■ **What you will do**:
Could you retype, exactly and with no pictures, only the lines from the first line of the records below through the line that contains "The workaround relies"?

(Saved entries)
-------

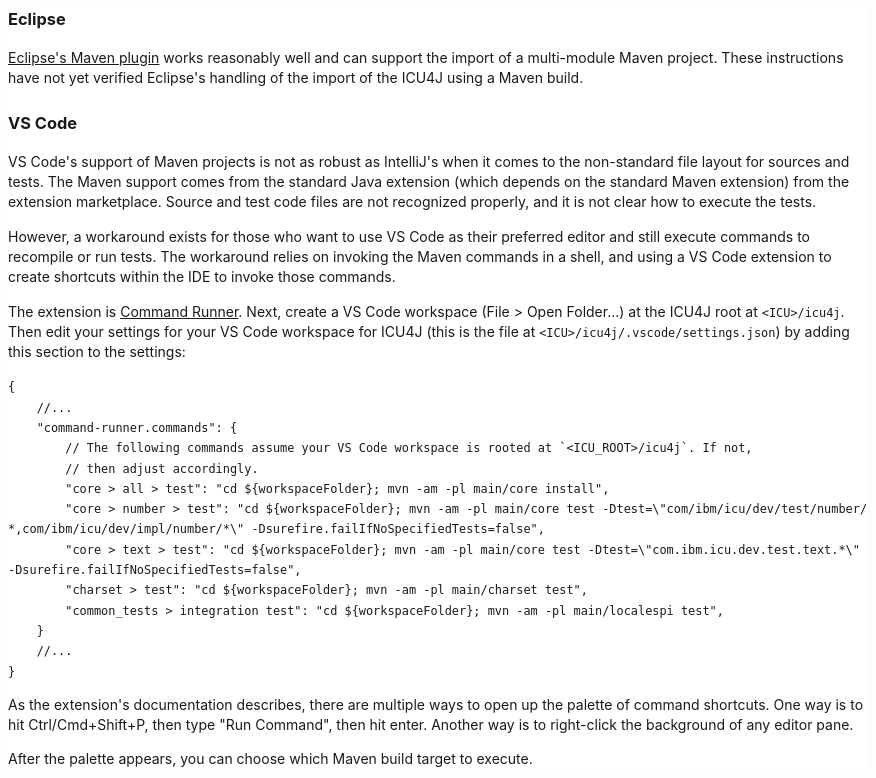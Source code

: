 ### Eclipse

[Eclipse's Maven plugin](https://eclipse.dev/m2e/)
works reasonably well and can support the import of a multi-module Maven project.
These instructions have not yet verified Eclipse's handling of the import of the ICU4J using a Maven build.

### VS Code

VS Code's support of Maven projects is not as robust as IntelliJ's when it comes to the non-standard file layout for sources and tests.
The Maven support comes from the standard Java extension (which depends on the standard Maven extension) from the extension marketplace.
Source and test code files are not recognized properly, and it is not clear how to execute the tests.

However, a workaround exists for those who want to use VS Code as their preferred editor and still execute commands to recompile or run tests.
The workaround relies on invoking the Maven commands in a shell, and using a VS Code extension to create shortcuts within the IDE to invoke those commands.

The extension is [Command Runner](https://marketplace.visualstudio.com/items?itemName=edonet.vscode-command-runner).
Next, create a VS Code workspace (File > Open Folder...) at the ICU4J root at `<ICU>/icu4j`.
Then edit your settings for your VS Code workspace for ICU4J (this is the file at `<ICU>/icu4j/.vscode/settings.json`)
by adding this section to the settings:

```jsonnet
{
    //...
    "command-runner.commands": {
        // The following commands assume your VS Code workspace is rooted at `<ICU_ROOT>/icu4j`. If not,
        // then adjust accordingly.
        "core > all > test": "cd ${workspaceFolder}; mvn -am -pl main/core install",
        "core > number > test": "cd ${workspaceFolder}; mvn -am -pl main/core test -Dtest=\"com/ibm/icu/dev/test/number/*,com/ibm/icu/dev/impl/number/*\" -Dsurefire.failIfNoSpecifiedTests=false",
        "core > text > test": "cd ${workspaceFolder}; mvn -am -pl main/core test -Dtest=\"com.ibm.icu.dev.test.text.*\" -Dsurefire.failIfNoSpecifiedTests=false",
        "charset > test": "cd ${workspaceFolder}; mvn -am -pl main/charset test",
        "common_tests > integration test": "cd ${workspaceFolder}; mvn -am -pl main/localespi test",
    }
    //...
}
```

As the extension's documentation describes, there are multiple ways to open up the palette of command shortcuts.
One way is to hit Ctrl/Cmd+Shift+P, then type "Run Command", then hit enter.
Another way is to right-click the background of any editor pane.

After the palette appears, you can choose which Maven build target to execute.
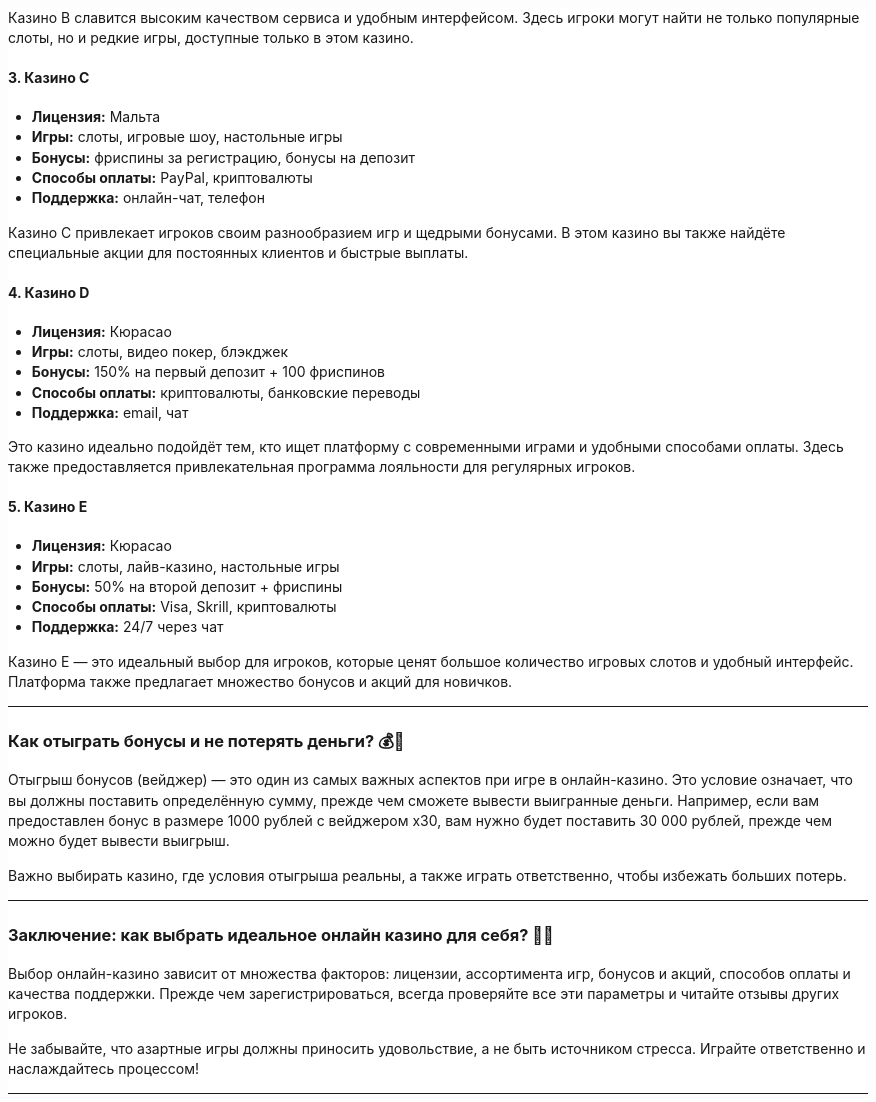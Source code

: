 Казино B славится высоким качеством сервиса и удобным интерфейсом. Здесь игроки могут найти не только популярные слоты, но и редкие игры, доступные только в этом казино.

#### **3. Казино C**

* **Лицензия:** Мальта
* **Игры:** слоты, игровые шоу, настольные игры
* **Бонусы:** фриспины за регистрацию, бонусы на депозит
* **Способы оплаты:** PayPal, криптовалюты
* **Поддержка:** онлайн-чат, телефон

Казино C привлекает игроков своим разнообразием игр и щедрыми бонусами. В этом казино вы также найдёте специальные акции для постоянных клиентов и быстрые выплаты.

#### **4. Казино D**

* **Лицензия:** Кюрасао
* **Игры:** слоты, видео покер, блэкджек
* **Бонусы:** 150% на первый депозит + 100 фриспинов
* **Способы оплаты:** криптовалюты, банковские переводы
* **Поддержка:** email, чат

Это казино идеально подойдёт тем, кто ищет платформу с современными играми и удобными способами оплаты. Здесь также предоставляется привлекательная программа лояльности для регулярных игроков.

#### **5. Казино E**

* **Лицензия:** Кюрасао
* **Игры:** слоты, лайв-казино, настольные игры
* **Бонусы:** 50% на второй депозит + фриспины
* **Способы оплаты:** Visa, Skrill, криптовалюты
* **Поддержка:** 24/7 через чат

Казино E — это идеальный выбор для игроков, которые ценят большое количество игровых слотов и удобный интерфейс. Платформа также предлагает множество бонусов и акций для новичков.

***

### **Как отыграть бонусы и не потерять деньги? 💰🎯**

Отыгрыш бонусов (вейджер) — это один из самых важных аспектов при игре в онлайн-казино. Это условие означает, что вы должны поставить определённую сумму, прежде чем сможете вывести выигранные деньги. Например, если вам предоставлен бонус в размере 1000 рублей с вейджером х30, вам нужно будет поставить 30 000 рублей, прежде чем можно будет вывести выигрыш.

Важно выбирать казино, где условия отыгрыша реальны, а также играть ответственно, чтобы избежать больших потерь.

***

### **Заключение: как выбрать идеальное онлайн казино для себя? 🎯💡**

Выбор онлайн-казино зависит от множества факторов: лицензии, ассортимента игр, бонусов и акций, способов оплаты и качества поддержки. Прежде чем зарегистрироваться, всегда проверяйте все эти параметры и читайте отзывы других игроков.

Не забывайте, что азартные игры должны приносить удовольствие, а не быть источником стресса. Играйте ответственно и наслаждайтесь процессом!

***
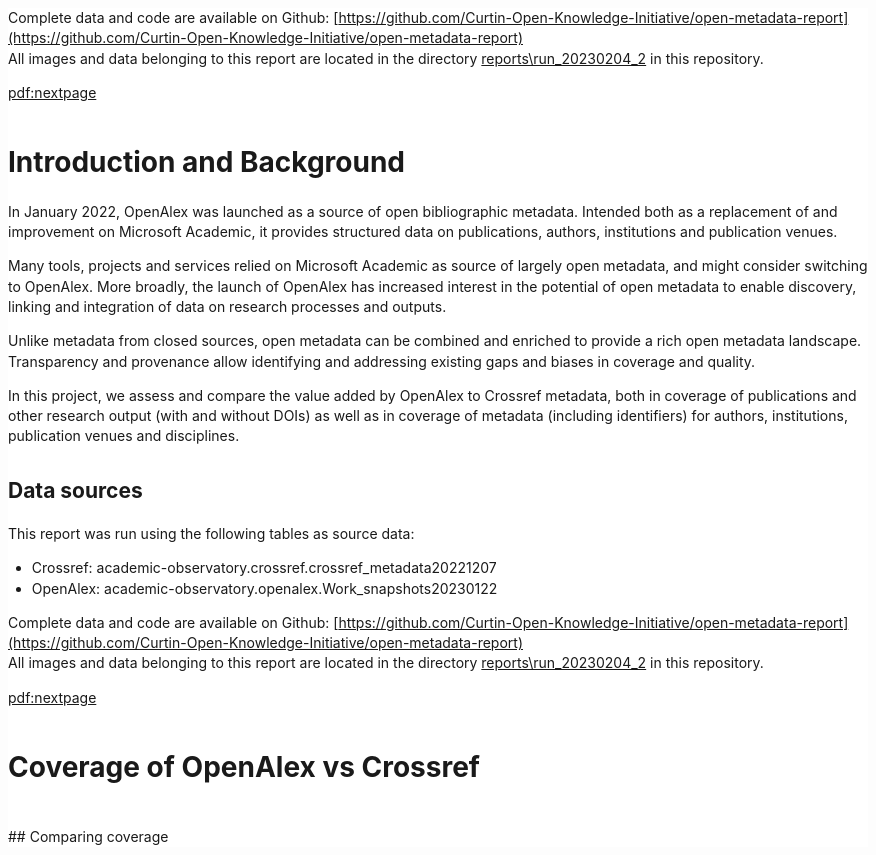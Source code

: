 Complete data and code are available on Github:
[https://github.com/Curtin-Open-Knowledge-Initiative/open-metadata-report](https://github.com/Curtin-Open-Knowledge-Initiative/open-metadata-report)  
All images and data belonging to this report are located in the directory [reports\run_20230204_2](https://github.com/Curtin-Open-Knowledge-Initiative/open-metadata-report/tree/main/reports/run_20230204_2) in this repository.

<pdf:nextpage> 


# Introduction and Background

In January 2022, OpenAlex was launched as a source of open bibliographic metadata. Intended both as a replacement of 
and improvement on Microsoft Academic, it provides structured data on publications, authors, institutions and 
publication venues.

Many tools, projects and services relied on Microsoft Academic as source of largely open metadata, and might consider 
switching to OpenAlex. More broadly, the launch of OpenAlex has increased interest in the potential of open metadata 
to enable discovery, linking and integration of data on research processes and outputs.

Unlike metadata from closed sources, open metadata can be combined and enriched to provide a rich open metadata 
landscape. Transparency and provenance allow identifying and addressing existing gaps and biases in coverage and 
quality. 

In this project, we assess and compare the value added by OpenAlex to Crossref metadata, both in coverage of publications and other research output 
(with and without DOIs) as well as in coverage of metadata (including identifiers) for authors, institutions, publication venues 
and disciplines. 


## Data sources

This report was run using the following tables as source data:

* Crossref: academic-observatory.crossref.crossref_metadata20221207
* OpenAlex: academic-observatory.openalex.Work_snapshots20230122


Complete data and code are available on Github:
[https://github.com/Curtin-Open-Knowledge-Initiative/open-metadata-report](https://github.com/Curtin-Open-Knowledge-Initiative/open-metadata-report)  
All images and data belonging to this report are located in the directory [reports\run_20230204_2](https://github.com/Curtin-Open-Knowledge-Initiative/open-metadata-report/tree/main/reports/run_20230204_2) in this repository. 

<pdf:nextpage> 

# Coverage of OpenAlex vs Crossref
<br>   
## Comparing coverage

-------

■ **Problem solution**:
Source code

: ### Eclipse

[Eclipse's Maven plugin](https://eclipse.dev/m2e/)
works reasonably well and can support the import of a multi-module Maven project.
These instructions have not yet verified Eclipse's handling of the import of the ICU4J using a Maven build.

### VS Code

VS Code's support of Maven projects is not as robust as IntelliJ's when it comes to the non-standard file layout for sources and tests.
The Maven support comes from the standard Java extension (which depends on the standard Maven extension) from the extension marketplace.
Source and test code files are not recognized properly, and it is not clear how to execute the tests.

However, a workaround exists for those who want to use VS Code as their preferred editor and still execute commands to recompile or run tests.
The workaround relies on invoking the Maven commands in a shell, and using a VS Code extension to create shortcuts within the IDE to invoke those commands.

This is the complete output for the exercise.